Estimating validator missed rewards and opportunity cost

This is the first in a series of post-Merge methodology introductions and upgrades that we plan at Rated, in order to more accurately express the realities of this new landscape.

Context

The concept of missed rewards attempts to capture the other half of “opportunity cost”, that penalties accrued does not. In the pre-Merge era of the Beacon Chain, missed rewards are a little more straightforward to calculate, as there is an objective, spec-based standard to measure against. In the post-Merge era, however, the introduction of priority fees and MEV to the mix, complicates things as semantics influence methodology and so on.

Proposed methodology

We believe missed rewards should be viewed in two separate tracks; Consensus and Execution layer missed rewards. The two tracks are really the heart of the methodology/calculation, such that :

total_missed_rewards == consesus_missed_rewards + execution_missed_rewards

While the high level aspect of the methodology is straightforward, the component pieces are less so. We have developed two separate sections in our methodology that discuss the approaches we are proposing in detail.

Consensus layer missed rewards

This section is more straightforward, as there is an objective standard (the Beacon Chain spec) by which we can build back up to rewards left on the table for less than perfect performance.

We think the crucial element here is correct interpretation of the spec.

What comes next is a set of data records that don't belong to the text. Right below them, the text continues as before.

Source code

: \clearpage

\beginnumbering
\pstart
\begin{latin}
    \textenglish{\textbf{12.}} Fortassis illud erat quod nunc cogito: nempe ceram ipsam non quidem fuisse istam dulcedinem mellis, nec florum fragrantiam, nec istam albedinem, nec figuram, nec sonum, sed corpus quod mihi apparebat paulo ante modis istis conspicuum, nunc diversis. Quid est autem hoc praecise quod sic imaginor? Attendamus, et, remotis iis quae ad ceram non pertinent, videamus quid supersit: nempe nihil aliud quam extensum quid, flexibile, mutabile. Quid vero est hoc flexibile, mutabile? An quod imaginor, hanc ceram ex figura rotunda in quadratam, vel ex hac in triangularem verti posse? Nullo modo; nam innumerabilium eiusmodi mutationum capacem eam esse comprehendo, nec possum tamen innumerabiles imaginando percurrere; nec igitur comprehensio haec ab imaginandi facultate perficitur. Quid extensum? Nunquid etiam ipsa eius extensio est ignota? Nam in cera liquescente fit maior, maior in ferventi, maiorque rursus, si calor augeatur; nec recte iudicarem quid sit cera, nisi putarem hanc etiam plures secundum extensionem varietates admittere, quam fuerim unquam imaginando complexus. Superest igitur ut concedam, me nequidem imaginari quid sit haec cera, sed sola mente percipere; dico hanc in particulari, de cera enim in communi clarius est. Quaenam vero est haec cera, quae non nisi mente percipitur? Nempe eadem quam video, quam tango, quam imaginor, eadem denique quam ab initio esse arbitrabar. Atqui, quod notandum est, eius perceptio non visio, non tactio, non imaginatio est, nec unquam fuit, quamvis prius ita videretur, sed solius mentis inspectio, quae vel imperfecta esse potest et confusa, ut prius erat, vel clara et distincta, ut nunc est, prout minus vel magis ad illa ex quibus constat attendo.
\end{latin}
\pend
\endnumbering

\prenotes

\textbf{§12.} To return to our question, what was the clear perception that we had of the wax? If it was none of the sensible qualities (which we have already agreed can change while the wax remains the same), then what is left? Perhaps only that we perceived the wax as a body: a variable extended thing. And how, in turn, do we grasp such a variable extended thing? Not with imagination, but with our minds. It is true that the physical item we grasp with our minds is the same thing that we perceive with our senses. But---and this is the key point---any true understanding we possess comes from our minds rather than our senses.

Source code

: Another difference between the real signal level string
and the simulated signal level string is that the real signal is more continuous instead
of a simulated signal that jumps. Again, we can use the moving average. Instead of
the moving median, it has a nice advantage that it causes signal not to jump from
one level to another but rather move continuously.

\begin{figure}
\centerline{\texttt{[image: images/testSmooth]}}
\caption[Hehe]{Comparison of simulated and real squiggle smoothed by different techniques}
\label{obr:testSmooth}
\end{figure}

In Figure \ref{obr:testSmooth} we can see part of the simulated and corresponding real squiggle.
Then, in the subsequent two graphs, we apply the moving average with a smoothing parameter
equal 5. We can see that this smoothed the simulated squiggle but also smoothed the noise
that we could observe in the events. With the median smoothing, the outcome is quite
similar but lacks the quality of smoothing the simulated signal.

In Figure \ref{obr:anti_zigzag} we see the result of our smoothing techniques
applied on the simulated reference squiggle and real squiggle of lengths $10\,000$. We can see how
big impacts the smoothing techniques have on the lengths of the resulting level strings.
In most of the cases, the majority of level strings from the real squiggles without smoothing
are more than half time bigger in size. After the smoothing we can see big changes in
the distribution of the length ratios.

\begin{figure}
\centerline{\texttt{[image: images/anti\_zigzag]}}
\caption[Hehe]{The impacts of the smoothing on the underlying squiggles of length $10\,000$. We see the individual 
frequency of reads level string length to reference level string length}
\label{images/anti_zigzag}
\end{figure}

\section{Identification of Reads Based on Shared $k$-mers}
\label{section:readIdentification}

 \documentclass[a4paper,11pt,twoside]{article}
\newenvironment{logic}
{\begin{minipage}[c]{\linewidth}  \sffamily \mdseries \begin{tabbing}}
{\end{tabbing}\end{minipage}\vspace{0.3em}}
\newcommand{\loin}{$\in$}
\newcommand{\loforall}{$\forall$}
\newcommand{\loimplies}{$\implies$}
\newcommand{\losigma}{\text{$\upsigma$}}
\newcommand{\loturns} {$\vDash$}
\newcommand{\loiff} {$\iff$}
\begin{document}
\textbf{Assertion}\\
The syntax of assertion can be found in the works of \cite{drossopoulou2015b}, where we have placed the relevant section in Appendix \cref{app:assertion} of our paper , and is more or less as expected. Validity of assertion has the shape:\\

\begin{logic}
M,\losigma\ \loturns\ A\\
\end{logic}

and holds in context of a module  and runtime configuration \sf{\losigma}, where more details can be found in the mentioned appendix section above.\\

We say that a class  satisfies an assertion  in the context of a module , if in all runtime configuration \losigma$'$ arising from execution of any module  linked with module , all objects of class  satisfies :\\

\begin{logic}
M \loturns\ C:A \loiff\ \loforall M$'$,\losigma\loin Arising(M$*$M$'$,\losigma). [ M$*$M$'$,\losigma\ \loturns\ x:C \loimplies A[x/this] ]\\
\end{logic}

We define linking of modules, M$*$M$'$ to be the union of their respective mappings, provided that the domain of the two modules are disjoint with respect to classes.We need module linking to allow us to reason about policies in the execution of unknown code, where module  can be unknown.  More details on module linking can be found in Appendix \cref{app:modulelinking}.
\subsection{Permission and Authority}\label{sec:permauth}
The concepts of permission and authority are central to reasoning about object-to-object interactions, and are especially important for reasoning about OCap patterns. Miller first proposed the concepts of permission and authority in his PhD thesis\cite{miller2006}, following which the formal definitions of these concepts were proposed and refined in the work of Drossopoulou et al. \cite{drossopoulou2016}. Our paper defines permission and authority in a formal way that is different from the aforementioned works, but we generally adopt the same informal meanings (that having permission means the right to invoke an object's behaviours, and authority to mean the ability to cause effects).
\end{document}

Execution layer missed rewards

This section is a lot less straightforward, as there is a lot of subjectivity involved in setting the bar for what constitutes opportunity cost. For example, when a proposer misses a block should the value that they missed be judged by the value of the next block? Or should it be judged by the maximum bid seen in a MEV Relay for that specific slot? Or perhaps the average?

We have outlined what we think are 4 distinct approaches in the documentation.

Call to action

We’d like to invite the community to participate in helping guide and hardening the methodology before we freeze and deploy. The end result will power features in the front-end and most likely, modulate the outputs of downstream integrations––like Nexus Mutual’s slashing and downtme insurance policy.

4 Likes

@eliasimos nice post, thanks for putting it together!

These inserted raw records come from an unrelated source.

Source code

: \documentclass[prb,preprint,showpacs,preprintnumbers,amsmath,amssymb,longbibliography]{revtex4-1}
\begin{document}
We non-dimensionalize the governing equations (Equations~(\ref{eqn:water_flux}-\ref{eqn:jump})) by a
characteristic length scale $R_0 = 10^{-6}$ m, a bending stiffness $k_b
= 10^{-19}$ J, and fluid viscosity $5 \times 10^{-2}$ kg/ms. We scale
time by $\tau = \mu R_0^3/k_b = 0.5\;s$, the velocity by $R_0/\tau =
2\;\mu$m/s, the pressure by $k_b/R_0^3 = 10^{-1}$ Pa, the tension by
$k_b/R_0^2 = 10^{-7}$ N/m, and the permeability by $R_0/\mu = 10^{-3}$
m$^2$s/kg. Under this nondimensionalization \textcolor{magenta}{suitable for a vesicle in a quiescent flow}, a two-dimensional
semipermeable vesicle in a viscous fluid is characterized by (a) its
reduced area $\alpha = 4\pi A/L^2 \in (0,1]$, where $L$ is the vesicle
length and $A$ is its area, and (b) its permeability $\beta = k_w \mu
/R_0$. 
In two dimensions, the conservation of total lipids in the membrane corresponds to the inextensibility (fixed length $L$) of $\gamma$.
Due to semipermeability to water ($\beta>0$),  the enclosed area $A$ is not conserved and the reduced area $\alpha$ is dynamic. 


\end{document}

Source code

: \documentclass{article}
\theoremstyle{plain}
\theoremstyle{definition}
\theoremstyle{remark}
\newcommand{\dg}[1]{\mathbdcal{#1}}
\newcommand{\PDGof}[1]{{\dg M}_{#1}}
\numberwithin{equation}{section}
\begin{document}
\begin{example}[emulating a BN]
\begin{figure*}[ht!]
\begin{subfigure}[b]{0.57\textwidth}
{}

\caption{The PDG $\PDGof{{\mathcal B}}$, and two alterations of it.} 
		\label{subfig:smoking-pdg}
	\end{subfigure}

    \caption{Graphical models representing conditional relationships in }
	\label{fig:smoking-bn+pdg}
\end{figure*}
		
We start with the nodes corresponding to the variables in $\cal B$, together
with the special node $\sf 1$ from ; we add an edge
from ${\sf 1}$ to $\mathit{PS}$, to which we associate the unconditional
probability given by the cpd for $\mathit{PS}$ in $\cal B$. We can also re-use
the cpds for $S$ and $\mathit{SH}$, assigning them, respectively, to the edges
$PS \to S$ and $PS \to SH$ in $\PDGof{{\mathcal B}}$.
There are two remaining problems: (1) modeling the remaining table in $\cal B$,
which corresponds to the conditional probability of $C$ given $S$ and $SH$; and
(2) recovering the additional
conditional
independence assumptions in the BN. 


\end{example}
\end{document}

After going through the details my preference is for Approach 1. I value simplicity and accessing all info on-chain very highly.

The downsides with regards to inaccuracy at the operator level (eg if an operator doesn’t run mev boost then they might get overly penalised) don’t seem to be easily adjusted for without relying on further data that likely introduces spurious accuracy. Also, making adjustments to more accurately capture these differences (like in Approach 4) opens the ratings to potential bias in the future if new services arise that may need to be differentiated for. In the end, the validator set-ups will always be slightly different and result in different performance baselines and trying to account for all of these will introduce complexity and judgement into the calculations.

Intuitively it seems much better to rely on a consistent simple and easily reasoned calculation.

To specifically address the other approaches:
2nd - the calculation being hard to replicate seems like a very big downside to me, so I value the simplicity of 1. It also would be quite volatile and I have a preference for using some sort of averaging approach here as we’re using it for performance and claims payouts introducing luck on outsized rewards being used as penalties doesn’t make sense to me.
3rd - the volatility of results is the main reason I prefer other approaches.

Overall, approach 1 seems to be the best.

3 Likes

Thank you for sharing your perspective @hughkarp

To help set the context for others that join us in the conversation, it’s probably worth me context setting a little more and sharing Rated Labs’ perspective.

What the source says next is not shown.